:: ACTION ITEM ::
In the records that follow, find each line with "date" and pull it out.

:: DATA ::
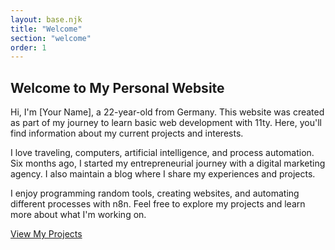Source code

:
```yaml
---
layout: base.njk
title: "Welcome"
section: "welcome"
order: 1
---
```

<section class="section" id="welcome">
    <div class="intro">
        <h1>Welcome to My Personal Website</h1>
        <p>Hi, I'm [Your Name], a 22-year-old from Germany. This website was created as part of my journey to learn basic web development with 11ty. Here, you'll find information about my current projects and interests.</p>
        <p>I love traveling, computers, artificial intelligence, and process automation. Six months ago, I started my entrepreneurial journey with a digital marketing agency. I also maintain a blog where I share my experiences and projects.</p>
        <p>I enjoy programming random tools, creating websites, and automating different processes with n8n. Feel free to explore my projects and learn more about what I'm working on.</p>
        <a href="#projects" class="cta">View My Projects</a>
    </div>
</section>
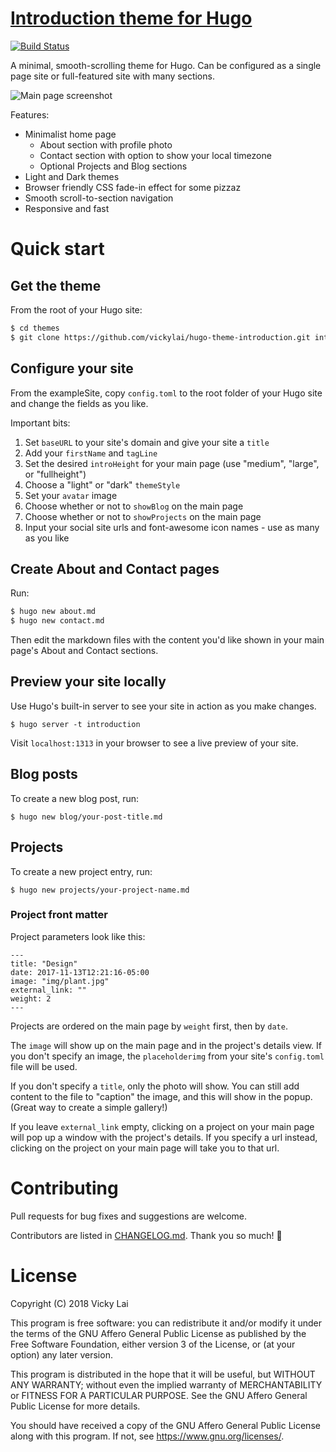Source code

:# <a href="https://vickylai.com/introduction/" target="_blank" rel="noopener">Introduction theme for Hugo</a>
[![Build Status](https://travis-ci.com/vickylai/hugo-theme-introduction.svg?branch=master)](https://travis-ci.com/vickylai/hugo-theme-introduction)

A minimal, smooth-scrolling theme for Hugo. Can be configured as a single page site or full-featured site with many sections.

![Main page screenshot](https://github.com/vickylai/hugo-theme-introduction/blob/master/images/screenshot.png)

Features:
- Minimalist home page
    - About section with profile photo
    - Contact section with option to show your local timezone
    - Optional Projects and Blog sections
- Light and Dark themes
- Browser friendly CSS fade-in effect for some pizzaz
- Smooth scroll-to-section navigation
- Responsive and fast

# Quick start

## Get the theme

From the root of your Hugo site:
```sh
$ cd themes
$ git clone https://github.com/vickylai/hugo-theme-introduction.git introduction
```

## Configure your site

From the exampleSite, copy `config.toml` to the root folder of your Hugo site and change the fields as you like.

Important bits:

1. Set `baseURL` to your site's domain and give your site a `title`
1. Add your `firstName` and `tagLine`
1. Set the desired `introHeight` for your main page (use "medium", "large", or "fullheight")
1. Choose a "light" or "dark" `themeStyle`
1. Set your `avatar` image
1. Choose whether or not to `showBlog` on the main page
1. Choose whether or not to `showProjects` on the main page
1. Input your social site urls and font-awesome icon names - use as many as you like

## Create About and Contact pages

Run:
```sh
$ hugo new about.md
$ hugo new contact.md
```
Then edit the markdown files with the content you'd like shown in your main page's About and Contact sections.

## Preview your site locally

Use Hugo's built-in server to see your site in action as you make changes.

```
$ hugo server -t introduction
```

Visit `localhost:1313` in your browser to see a live preview of your site.

## Blog posts

To create a new blog post, run:
```
$ hugo new blog/your-post-title.md
```

## Projects

To create a new project entry, run:
```
$ hugo new projects/your-project-name.md
```

### Project front matter

Project parameters look like this:
```
---
title: "Design"
date: 2017-11-13T12:21:16-05:00
image: "img/plant.jpg"
external_link: ""
weight: 2
---
```

Projects are ordered on the main page by `weight` first, then by `date`.

The `image` will show up on the main page and in the project's details view. If you don't specify an image, the `placeholderimg` from your site's `config.toml` file will be used.

If you don't specify a `title`, only the photo will show. You can still add content to the file to "caption" the image, and this will show in the popup. (Great way to create a simple gallery!)

If you leave `external_link` empty, clicking on a project on your main page will pop up a window with the project's details. If you specify a url instead, clicking on the project on your main page will take you to that url.

# Contributing

Pull requests for bug fixes and suggestions are welcome.

Contributors are listed in [CHANGELOG.md](https://github.com/vickylai/hugo-theme-introduction/blob/master/CHANGELOG.md). Thank you so much! 🖤

# License
Copyright (C) 2018 Vicky Lai

This program is free software: you can redistribute it and/or modify
it under the terms of the GNU Affero General Public License as
published by the Free Software Foundation, either version 3 of the
License, or (at your option) any later version.

This program is distributed in the hope that it will be useful,
but WITHOUT ANY WARRANTY; without even the implied warranty of
MERCHANTABILITY or FITNESS FOR A PARTICULAR PURPOSE.  See the
GNU Affero General Public License for more details.

You should have received a copy of the GNU Affero General Public License
along with this program.  If not, see <https://www.gnu.org/licenses/>.
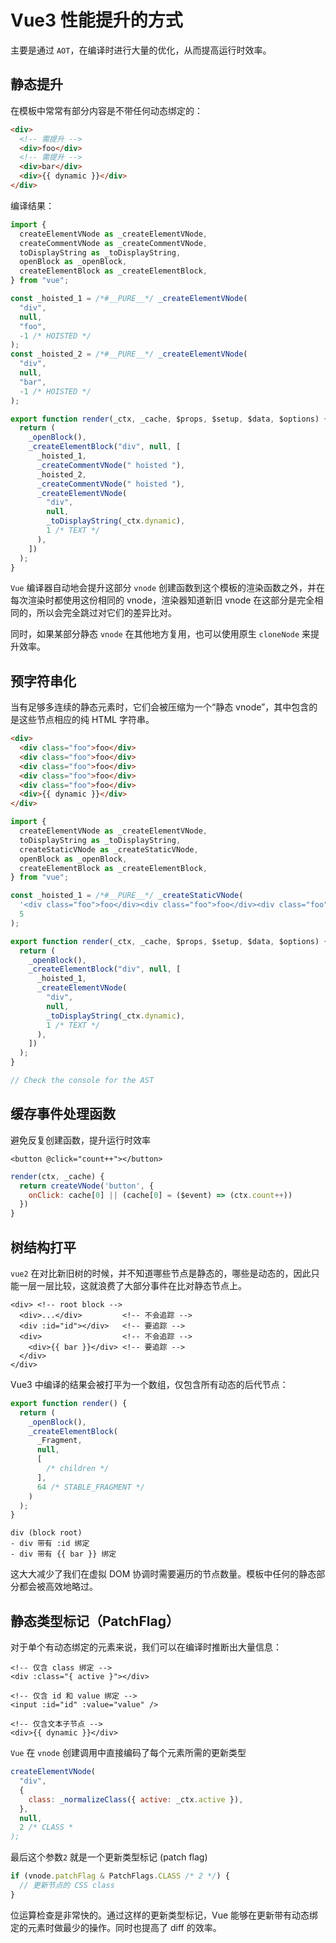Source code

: # Vue3 性能提升的方式

主要是通过 `AOT`，在编译时进行大量的优化，从而提高运行时效率。

## 静态提升

在模板中常常有部分内容是不带任何动态绑定的：

```html
<div>
  <!-- 需提升 -->
  <div>foo</div>
  <!-- 需提升 -->
  <div>bar</div>
  <div>{{ dynamic }}</div>
</div>
```

编译结果：

```js
import {
  createElementVNode as _createElementVNode,
  createCommentVNode as _createCommentVNode,
  toDisplayString as _toDisplayString,
  openBlock as _openBlock,
  createElementBlock as _createElementBlock,
} from "vue";

const _hoisted_1 = /*#__PURE__*/ _createElementVNode(
  "div",
  null,
  "foo",
  -1 /* HOISTED */
);
const _hoisted_2 = /*#__PURE__*/ _createElementVNode(
  "div",
  null,
  "bar",
  -1 /* HOISTED */
);

export function render(_ctx, _cache, $props, $setup, $data, $options) {
  return (
    _openBlock(),
    _createElementBlock("div", null, [
      _hoisted_1,
      _createCommentVNode(" hoisted "),
      _hoisted_2,
      _createCommentVNode(" hoisted "),
      _createElementVNode(
        "div",
        null,
        _toDisplayString(_ctx.dynamic),
        1 /* TEXT */
      ),
    ])
  );
}
```

`Vue` 编译器自动地会提升这部分 `vnode` 创建函数到这个模板的渲染函数之外，并在每次渲染时都使用这份相同的 vnode，渲染器知道新旧 vnode 在这部分是完全相同的，所以会完全跳过对它们的差异比对。

同时，如果某部分静态 `vnode` 在其他地方复用，也可以使用原生 `cloneNode` 来提升效率。

## 预字符串化

当有足够多连续的静态元素时，它们会被压缩为一个“静态 vnode”，其中包含的是这些节点相应的纯 HTML 字符串。

```html
<div>
  <div class="foo">foo</div>
  <div class="foo">foo</div>
  <div class="foo">foo</div>
  <div class="foo">foo</div>
  <div class="foo">foo</div>
  <div>{{ dynamic }}</div>
</div>
```

```js
import {
  createElementVNode as _createElementVNode,
  toDisplayString as _toDisplayString,
  createStaticVNode as _createStaticVNode,
  openBlock as _openBlock,
  createElementBlock as _createElementBlock,
} from "vue";

const _hoisted_1 = /*#__PURE__*/ _createStaticVNode(
  '<div class="foo">foo</div><div class="foo">foo</div><div class="foo">foo</div><div class="foo">foo</div><div class="foo">foo</div>',
  5
);

export function render(_ctx, _cache, $props, $setup, $data, $options) {
  return (
    _openBlock(),
    _createElementBlock("div", null, [
      _hoisted_1,
      _createElementVNode(
        "div",
        null,
        _toDisplayString(_ctx.dynamic),
        1 /* TEXT */
      ),
    ])
  );
}

// Check the console for the AST
```

## 缓存事件处理函数

避免反复创建函数，提升运行时效率

```vue
<button @click="count++"></button>
```

```js
render(ctx, _cache) {
  return createVNode('button', {
    onClick: cache[0] || (cache[0] = ($event) => (ctx.count++))
  })
}
```

## 树结构打平

`vue2` 在对比新旧树的时候，并不知道哪些节点是静态的，哪些是动态的，因此只能一层一层比较，这就浪费了大部分事件在比对静态节点上。

```vue
<div> <!-- root block -->
  <div>...</div>         <!-- 不会追踪 -->
  <div :id="id"></div>   <!-- 要追踪 -->
  <div>                  <!-- 不会追踪 -->
    <div>{{ bar }}</div> <!-- 要追踪 -->
  </div>
</div>
```

Vue3 中编译的结果会被打平为一个数组，仅包含所有动态的后代节点：

```js
export function render() {
  return (
    _openBlock(),
    _createElementBlock(
      _Fragment,
      null,
      [
        /* children */
      ],
      64 /* STABLE_FRAGMENT */
    )
  );
}
```

```
div (block root)
- div 带有 :id 绑定
- div 带有 {{ bar }} 绑定
```

这大大减少了我们在虚拟 DOM 协调时需要遍历的节点数量。模板中任何的静态部分都会被高效地略过。

## 静态类型标记（PatchFlag）

对于单个有动态绑定的元素来说，我们可以在编译时推断出大量信息：

```vue
<!-- 仅含 class 绑定 -->
<div :class="{ active }"></div>

<!-- 仅含 id 和 value 绑定 -->
<input :id="id" :value="value" />

<!-- 仅含文本子节点 -->
<div>{{ dynamic }}</div>
```

`Vue` 在 `vnode` 创建调用中直接编码了每个元素所需的更新类型

```js
createElementVNode(
  "div",
  {
    class: _normalizeClass({ active: _ctx.active }),
  },
  null,
  2 /* CLASS *
);
```

最后这个参数`2` 就是一个更新类型标记 (patch flag)

```js
if (vnode.patchFlag & PatchFlags.CLASS /* 2 */) {
  // 更新节点的 CSS class
}
```

位运算检查是非常快的。通过这样的更新类型标记，Vue 能够在更新带有动态绑定的元素时做最少的操作。同时也提高了 diff 的效率。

:: EXERCISE RESULT ::
date: 2017-11-13T12:21:16-05:00
Projects are ordered on the main page by `weight` first, then by `date`.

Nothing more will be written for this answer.